Dynamical Modeling and Numerical Methods for CAR-T Cell Therapy and Viral Tweets

Abstract

The development of CAR-T cell immunotherapies has been one of the most exciting advancements in the field of cancer research over the last decade. Many mathematical models have been proposed to better understand the nonlinear dynamics between immune cells and tumor cells. In this thesis, we introduce a system of partial differential equations to model CAR-T cell therapies for 3-dimensional tumors. We then numerically approximate this system using the finite element method for 3 different cases: purely diffusive tumor growth, tumor growth with logistic forcing, and the coupled CAR-T cell system. We show that mixed finite elements for the coupled system has the potential to elucidate the behavior of CAR-T cell immunotherapies on complex tumor geometries.
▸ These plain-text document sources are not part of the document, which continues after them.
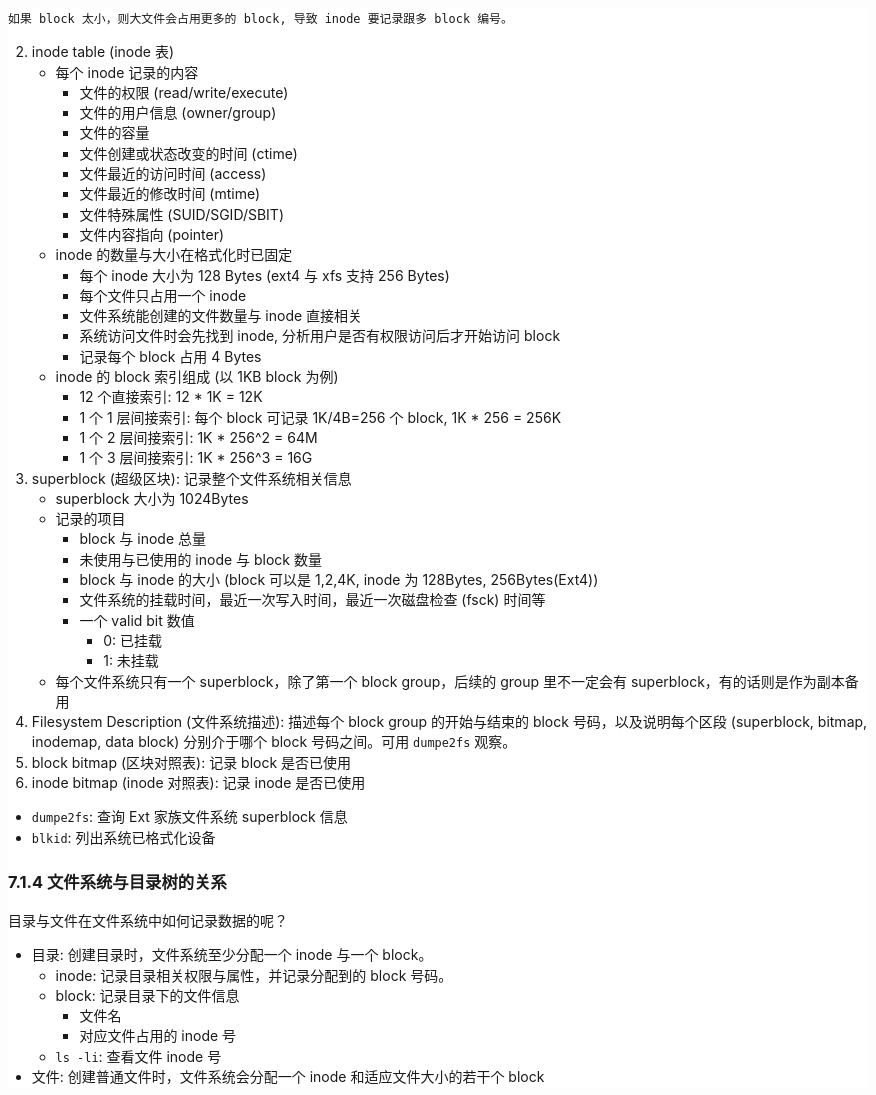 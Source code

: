     如果 block 太小，则大文件会占用更多的 block, 导致 inode 要记录跟多 block 编号。

2. inode table (inode 表)
    - 每个 inode 记录的内容
      - 文件的权限 (read/write/execute)
      - 文件的用户信息 (owner/group)
      - 文件的容量
      - 文件创建或状态改变的时间 (ctime)
      - 文件最近的访问时间 (access)
      - 文件最近的修改时间 (mtime)
      - 文件特殊属性 (SUID/SGID/SBIT)
      - 文件内容指向 (pointer)
    - inode 的数量与大小在格式化时已固定
      - 每个 inode 大小为 128 Bytes (ext4 与 xfs 支持 256 Bytes)
      - 每个文件只占用一个 inode
      - 文件系统能创建的文件数量与 inode 直接相关
      - 系统访问文件时会先找到 inode, 分析用户是否有权限访问后才开始访问 block
      - 记录每个 block 占用 4 Bytes
    - inode 的 block 索引组成 (以 1KB block 为例)
      - 12 个直接索引: 12 * 1K = 12K
      - 1 个 1 层间接索引: 每个 block 可记录 1K/4B=256 个 block, 1K * 256 = 256K
      - 1 个 2 层间接索引: 1K * 256^2 = 64M
      - 1 个 3 层间接索引: 1K * 256^3 = 16G
3. superblock (超级区块): 记录整个文件系统相关信息
    - superblock 大小为 1024Bytes
    - 记录的项目
      - block 与 inode 总量
      - 未使用与已使用的 inode 与 block 数量
      - block 与 inode 的大小 (block 可以是 1,2,4K, inode 为 128Bytes,
        256Bytes(Ext4))
      - 文件系统的挂载时间，最近一次写入时间，最近一次磁盘检查 (fsck) 时间等
      - 一个 valid bit 数值
        - 0: 已挂载
        - 1: 未挂载
    - 每个文件系统只有一个 superblock，除了第一个 block group，后续的 group
      里不一定会有 superblock，有的话则是作为副本备用
4. Filesystem Description (文件系统描述): 描述每个 block group 的开始与结束的 block
  号码，以及说明每个区段 (superblock, bitmap, inodemap, data block) 分别介于哪个
  block 号码之间。可用 `dumpe2fs` 观察。
5. block bitmap (区块对照表): 记录 block 是否已使用
6. inode bitmap (inode 对照表): 记录 inode 是否已使用

- `dumpe2fs`: 查询 Ext 家族文件系统 superblock 信息
- `blkid`: 列出系统已格式化设备

### 7.1.4 文件系统与目录树的关系

目录与文件在文件系统中如何记录数据的呢？

- 目录: 创建目录时，文件系统至少分配一个 inode 与一个 block。
  - inode: 记录目录相关权限与属性，并记录分配到的 block 号码。
  - block: 记录目录下的文件信息
    - 文件名
    - 对应文件占用的 inode 号
  - `ls -li`: 查看文件 inode 号
- 文件: 创建普通文件时，文件系统会分配一个 inode 和适应文件大小的若干个 block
Misinformation has become pervasive throughout modern society, playing a major role in recent democratic elections and the ongoing COVID-19 pandemic. Understanding the way viral content spreads on the internet will help shed light on methods that can prevent misinformation spread. Thus, we formulate a discrete dynamical system to model retweet cascades on Twitter. We utilize extreme value theory as a framework to determine superusers in a retweet cascade, and re-forecast our dynamical system to account for them. We show that re-forecasting for superusers yields extremely high accuracy across the most viral tweets in our dataset.